Citizenfour Review
By David Kempler
A Very Solid Citizen
If you are a news junkie or at least someone who pays attention to current events, you will at least be aware of who Edward Snowden is. For the rest of you, he is the man who has caused an uproar inside our government by revealing some of the inner workings of the NSA, much to the chagrin of a lot of our leaders.
Actually, that could also describe Julian Assange, but while Assange has let out sensitive materials, Snowden's revelations are less about specifics and more about general abuses of American citizens by those in power.
Laura Poitras's documentary, "Citizenfour" relates how Snowden anonymously contacted her using the titular pseudonym. He chose her because of her own history as a muckraking journalist and filmmaker and particularly because of her own misgivings about the excesses of the so-called War on Terror.
Arrangements were made for Poitras and Glenn Greenwald, who was then a journalist for The Guardian to meet with Snowden, who was hiding from the U.S. government in a hotel room in Hong Kong. Snowden had to hide because he had revealed that the U.S. was involved in the largest-scale mass surveillance operation in the history of the planet. Over 1.6 million Americans are currently on a government watch list according to Snowden.

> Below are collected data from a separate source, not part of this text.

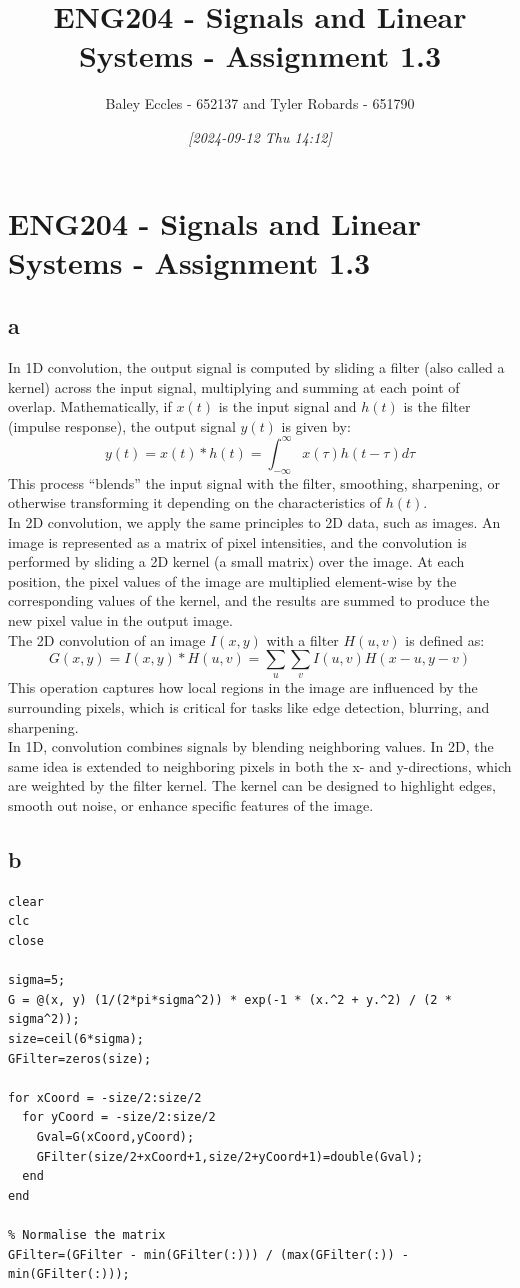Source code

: \documentclass[11pt]{article}
\author{Baley Eccles - 652137 and Tyler Robards - 651790}
\date{\textit{{[}2024-09-12 Thu 14:12]}}
\title{ENG204 - Signals and Linear Systems - Assignment 1.3}
\begin{document}
\maketitle
\tableofcontents

\section{ENG204 - Signals and Linear Systems - Assignment 1.3}
\label{sec:org10174dd}
\subsection{a}
\label{sec:org9f58d4f}
In 1D convolution, the output signal is computed by sliding a filter (also called a kernel) across the input signal, multiplying and summing at each point of overlap. Mathematically, if \(x(t)\) is the input signal and \(h(t)\) is the filter (impulse response), the output signal \(y(t)\) is given by:
\[y(t)=x(t)*h(t)=\int_{-\infty}^{\infty}x(\tau)h(t-\tau)d\tau\]
This process ``blends'' the input signal with the filter, smoothing, sharpening, or otherwise transforming it depending on the characteristics of \(h(t)\). \\
In 2D convolution, we apply the same principles to 2D data, such as images. An image is represented as a matrix of pixel intensities, and the convolution is performed by sliding a 2D kernel (a small matrix) over the image. At each position, the pixel values of the image are multiplied element-wise by the corresponding values of the kernel, and the results are summed to produce the new pixel value in the output image.\\
The 2D convolution of an image \(I(x,y)\) with a filter \(H(u,v)\) is defined as:
\[G(x,y)=I(x,y)*H(u,v)=\sum_u\sum_vI(u,v)H(x-u,y-v)\]
This operation captures how local regions in the image are influenced by the surrounding pixels, which is critical for tasks like edge detection, blurring, and sharpening.\\
In 1D, convolution combines signals by blending neighboring values. In 2D, the same idea is extended to neighboring pixels in both the x- and y-directions, which are weighted by the filter kernel. The kernel can be designed to highlight edges, smooth out noise, or enhance specific features of the image.
\subsection{b}
\label{sec:org2d9b5e1}
\begin{verbatim}
clear
clc
close

sigma=5;
G = @(x, y) (1/(2*pi*sigma^2)) * exp(-1 * (x.^2 + y.^2) / (2 * sigma^2));
size=ceil(6*sigma);
GFilter=zeros(size);

for xCoord = -size/2:size/2
  for yCoord = -size/2:size/2
    Gval=G(xCoord,yCoord);
    GFilter(size/2+xCoord+1,size/2+yCoord+1)=double(Gval);
  end
end

% Normalise the matrix
GFilter=(GFilter - min(GFilter(:))) / (max(GFilter(:)) - min(GFilter(:)));

\end{verbatim}
\end{document}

We first see Snowden in his hotel room. He comes across as extremely smart, sincere, and he has an affability about him. Snowden understands the very serious position he has placed himself in. The United States has charged him with espionage under an old law from the World War I era. The charge doesn't pass the sniff test, but try telling that to the people in control.
Most of the footage of "Citizenfour" takes place in Snowden's hotel room and it plays out like a first-class political thriller. We learn that what has driven Snowden to this point is scale of the invasion of privacy of Americans started by Bush and accelerated by Obama.

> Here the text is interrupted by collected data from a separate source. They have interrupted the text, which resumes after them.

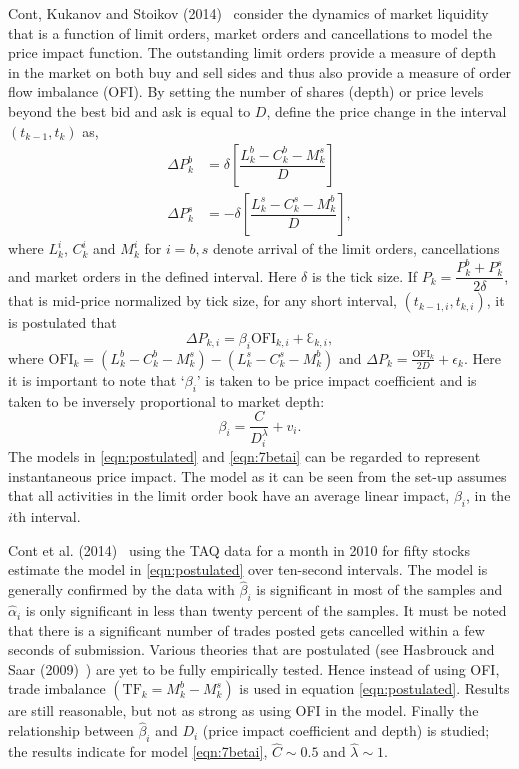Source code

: Cont, Kukanov and Stoikov (2014)~\cite{contkulst} consider the dynamics of market liquidity that is a function of limit orders, market orders and cancellations to model the price impact function. The outstanding limit orders provide a measure of depth in the market on both buy and sell sides and thus also provide a measure of order flow imbalance (OFI). By setting the number of shares (depth) or price levels beyond the best bid and ask is equal to $D$, define the price change in the interval $(t_{k-1},t_k)$ as,
	\begin{equation}\label{eqn:doubleeq}
	\begin{split}
	\Delta P_k^b&= \delta \left[ \dfrac{L_k^b - C_k^b - M_k^s}{D} \right] \\
	\Delta P_k^s&= -\delta \left[\dfrac{L_k^s-C_k^s-M_k^b}{D}\right],
	\end{split}
	\end{equation}
where $L_k^i$, $C_k^i$ and $M_k^i$ for $i=b,s$ denote arrival of the limit orders, cancellations and market orders in the defined interval. Here $\delta$ is the tick size. If $P_k=\dfrac{P_k^b+P_k^s}{2\delta}$, that is mid-price normalized by tick size, for any short interval, $(t_{k-1,i},t_{k,i})$, it is postulated that
	\begin{equation}\label{eqn:postulated}
	\Delta P_{k,i} = \beta_i \text{OFI}_{k,i} + \Eulerconst_{k,i},
	\end{equation}
where $\text{OFI}_k=(L_k^b-C_k^b-M_k^s)-(L_k^s-C_k^s-M_k^b)$ and $\Delta P_k=\frac{\text{OFI}_k}{2D}+\epsilon_k$. Here it is important to note that `$\beta_i$' is taken to be price impact coefficient and is taken to be inversely proportional to market depth:
	\begin{equation} \label{eqn:7betai}
	\beta_i=\dfrac{C}{D_i^\lambda} + v_i.
	\end{equation}
The models in \eqref{eqn:postulated} and \eqref{eqn:7betai} can be regarded to represent instantaneous price impact. The model as it can be seen from the set-up assumes that all activities in the limit order book have an average linear impact, $\beta_i$, in the $i$th interval. 


Cont et al. (2014)~\cite{contkulst} using the TAQ data for a month in 2010 for fifty stocks estimate the model in \eqref{eqn:postulated} over ten-second intervals. The model is generally confirmed by the data with $\hat{\beta}_i$ is significant in most of the samples and $\hat{\alpha}_i$ is only significant in less than twenty percent of the samples. It must be noted that there is a significant number of trades posted gets cancelled within a few seconds of submission. Various theories that are postulated (see Hasbrouck and Saar (2009)~\cite{habbrooksaar}) are yet to be fully empirically tested. Hence instead of using OFI, trade imbalance $(\text{TF}_k=M_k^b-M_k^s)$ is used in equation \eqref{eqn:postulated}. Results are still reasonable, but not as strong as using OFI in the model. Finally the relationship between $\hat{\beta}_i$ and $D_i$ (price impact coefficient and depth) is studied; the results indicate for model \eqref{eqn:7betai}, $\hat{C} \sim 0.5$ and $\hat{\lambda} \sim 1$. 


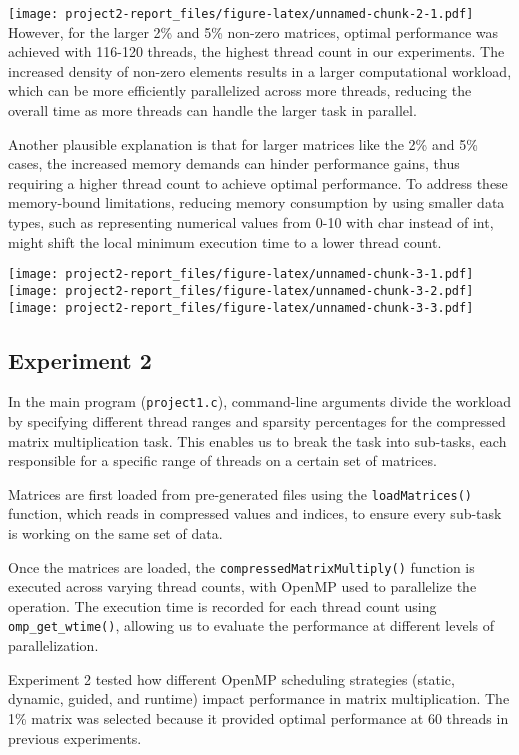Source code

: \documentclass[
]{article}
\begin{document}
\texttt{[image: project2-report\_files/figure-latex/unnamed-chunk-2-1.pdf]}
However, for the larger 2\% and 5\% non-zero matrices, optimal
performance was achieved with 116-120 threads, the highest thread count
in our experiments. The increased density of non-zero elements results
in a larger computational workload, which can be more efficiently
parallelized across more threads, reducing the overall time as more
threads can handle the larger task in parallel.

Another plausible explanation is that for larger matrices like the 2\%
and 5\% cases, the increased memory demands can hinder performance
gains, thus requiring a higher thread count to achieve optimal
performance. To address these memory-bound limitations, reducing memory
consumption by using smaller data types, such as representing numerical
values from 0-10 with char instead of int, might shift the local minimum
execution time to a lower thread count.

\texttt{[image: project2-report\_files/figure-latex/unnamed-chunk-3-1.pdf]}
\texttt{[image: project2-report\_files/figure-latex/unnamed-chunk-3-2.pdf]}
\texttt{[image: project2-report\_files/figure-latex/unnamed-chunk-3-3.pdf]}

\subsection{Experiment 2}\label{experiment-2}

In the main program (\texttt{project1.c}), command-line arguments divide
the workload by specifying different thread ranges and sparsity
percentages for the compressed matrix multiplication task. This enables
us to break the task into sub-tasks, each responsible for a specific
range of threads on a certain set of matrices.

Matrices are first loaded from pre-generated files using the
\texttt{loadMatrices()} function, which reads in compressed values and
indices, to ensure every sub-task is working on the same set of data.

Once the matrices are loaded, the \texttt{compressedMatrixMultiply()}
function is executed across varying thread counts, with OpenMP used to
parallelize the operation. The execution time is recorded for each
thread count using \texttt{omp\_get\_wtime()}, allowing us to evaluate
the performance at different levels of parallelization.

Experiment 2 tested how different OpenMP scheduling strategies (static,
dynamic, guided, and runtime) impact performance in matrix
multiplication. The 1\% matrix was selected because it provided optimal
performance at 60 threads in previous experiments.
\end{document}
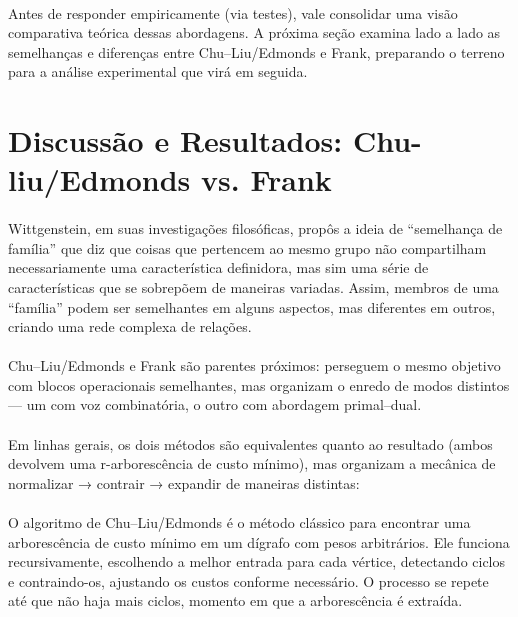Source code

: \documentclass[12pt,a4paper]{article}
\def\emph#1{#1}%
\begin{document}
\paragraph{}
Antes de responder empiricamente (via testes), vale consolidar uma visão comparativa \emph{teórica} dessas abordagens. A próxima seção examina lado a lado as semelhanças e diferenças entre Chu–Liu/Edmonds e Frank, preparando o terreno para a análise experimental que virá em seguida.

\section{Discussão e Resultados: Chu-liu/Edmonds vs. Frank}

\paragraph{}
Wittgenstein, em suas investigações filosóficas, propôs a ideia de ``semelhança de família'' que diz que coisas que pertencem ao mesmo grupo não compartilham necessariamente uma característica definidora, mas sim uma série de características que se sobrepõem de maneiras variadas. Assim, membros de uma ``família'' podem ser semelhantes em alguns aspectos, mas diferentes em outros, criando uma rede complexa de relações.

\paragraph{}
Chu–Liu/Edmonds e Frank são parentes próximos: perseguem o mesmo objetivo com blocos operacionais semelhantes, mas organizam o enredo de modos distintos — um com voz combinatória, o outro com abordagem primal–dual.

\paragraph{}
Em linhas gerais, os dois métodos são equivalentes quanto ao resultado (ambos devolvem uma r-arborescência de custo mínimo), mas organizam a mecânica de normalizar → contrair → expandir de maneiras distintas:

\paragraph{}
O algoritmo de Chu–Liu/Edmonds \cite{chu1965,edmonds1967optimum} é o método clássico para encontrar uma arborescência de custo mínimo em um dígrafo com pesos arbitrários. Ele funciona recursivamente, escolhendo a melhor entrada para cada vértice, detectando ciclos e contraindo-os, ajustando os custos conforme necessário. O processo se repete até que não haja mais ciclos, momento em que a arborescência é extraída.
\end{document}
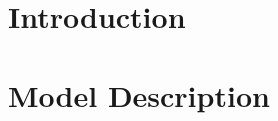 \documentclass[twocolumn,preprintnumbers,amsmath,amssymb,superscriptaddress]{revtex4}
\begin{document}
\maketitle

\section*{Introduction}

















\section*{Model Description}
\end{document}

Snowden is a whistle-blower in every sense of the word. We have always been taught to look up to whistle-blowers as people interested in the greater good, no matter their political affiliation. The point of Poitras's film is that there is nothing partisan about the actions of Snowden.

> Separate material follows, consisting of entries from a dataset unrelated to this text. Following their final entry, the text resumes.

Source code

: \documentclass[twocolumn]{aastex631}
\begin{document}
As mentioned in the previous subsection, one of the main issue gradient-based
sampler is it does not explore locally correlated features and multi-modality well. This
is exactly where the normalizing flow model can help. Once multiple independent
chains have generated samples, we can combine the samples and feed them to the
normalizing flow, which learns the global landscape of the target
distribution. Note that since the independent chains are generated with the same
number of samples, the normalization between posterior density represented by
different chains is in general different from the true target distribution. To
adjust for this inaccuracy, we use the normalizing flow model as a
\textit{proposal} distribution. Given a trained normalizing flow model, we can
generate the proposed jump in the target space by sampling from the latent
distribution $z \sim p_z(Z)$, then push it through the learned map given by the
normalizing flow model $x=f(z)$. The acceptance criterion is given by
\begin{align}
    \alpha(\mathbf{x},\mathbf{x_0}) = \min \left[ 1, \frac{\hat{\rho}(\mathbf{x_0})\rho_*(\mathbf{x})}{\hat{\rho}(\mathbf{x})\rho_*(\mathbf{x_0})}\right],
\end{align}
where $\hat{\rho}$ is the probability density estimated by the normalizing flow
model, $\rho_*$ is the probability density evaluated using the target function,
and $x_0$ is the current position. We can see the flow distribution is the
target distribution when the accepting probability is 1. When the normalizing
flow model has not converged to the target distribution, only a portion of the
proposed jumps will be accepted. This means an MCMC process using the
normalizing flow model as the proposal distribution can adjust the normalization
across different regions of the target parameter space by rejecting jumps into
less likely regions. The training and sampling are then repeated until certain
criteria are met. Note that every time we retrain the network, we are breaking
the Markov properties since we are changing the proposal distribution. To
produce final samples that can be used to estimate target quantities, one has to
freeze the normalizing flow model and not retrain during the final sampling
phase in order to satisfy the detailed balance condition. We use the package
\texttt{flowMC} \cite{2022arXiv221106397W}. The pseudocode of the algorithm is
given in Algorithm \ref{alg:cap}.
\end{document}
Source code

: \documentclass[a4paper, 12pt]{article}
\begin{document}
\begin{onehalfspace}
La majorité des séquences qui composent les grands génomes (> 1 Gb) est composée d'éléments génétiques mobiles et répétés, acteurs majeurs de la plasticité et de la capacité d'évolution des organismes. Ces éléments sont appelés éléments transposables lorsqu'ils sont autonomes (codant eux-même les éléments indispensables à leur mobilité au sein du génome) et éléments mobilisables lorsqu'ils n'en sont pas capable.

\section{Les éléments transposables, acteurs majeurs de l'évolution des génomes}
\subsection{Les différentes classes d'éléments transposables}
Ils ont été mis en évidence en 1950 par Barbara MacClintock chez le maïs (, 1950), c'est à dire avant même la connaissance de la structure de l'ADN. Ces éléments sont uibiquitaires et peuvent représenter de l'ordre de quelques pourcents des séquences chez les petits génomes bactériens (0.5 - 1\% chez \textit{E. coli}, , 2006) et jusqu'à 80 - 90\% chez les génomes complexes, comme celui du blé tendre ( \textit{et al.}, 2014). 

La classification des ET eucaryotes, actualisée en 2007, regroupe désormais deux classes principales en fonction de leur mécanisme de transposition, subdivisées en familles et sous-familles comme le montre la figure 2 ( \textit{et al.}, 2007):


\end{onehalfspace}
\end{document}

He is putting his life on the line because he believes that our freedoms have been eroded to a point that is not to be tolerated. He pins his hopes that the bulk of American citizenry will feel likewise. Before I saw this documentary, I was not fully aware of all of the details that surround this case. No matter your political beliefs and affiliations, it is difficult for me to believe that anyone would be okay about the things Snowden has exposed. Snowden, Poitras and Grenwald have done us a great service with "Citizenfour". See it and tell me I am wrong.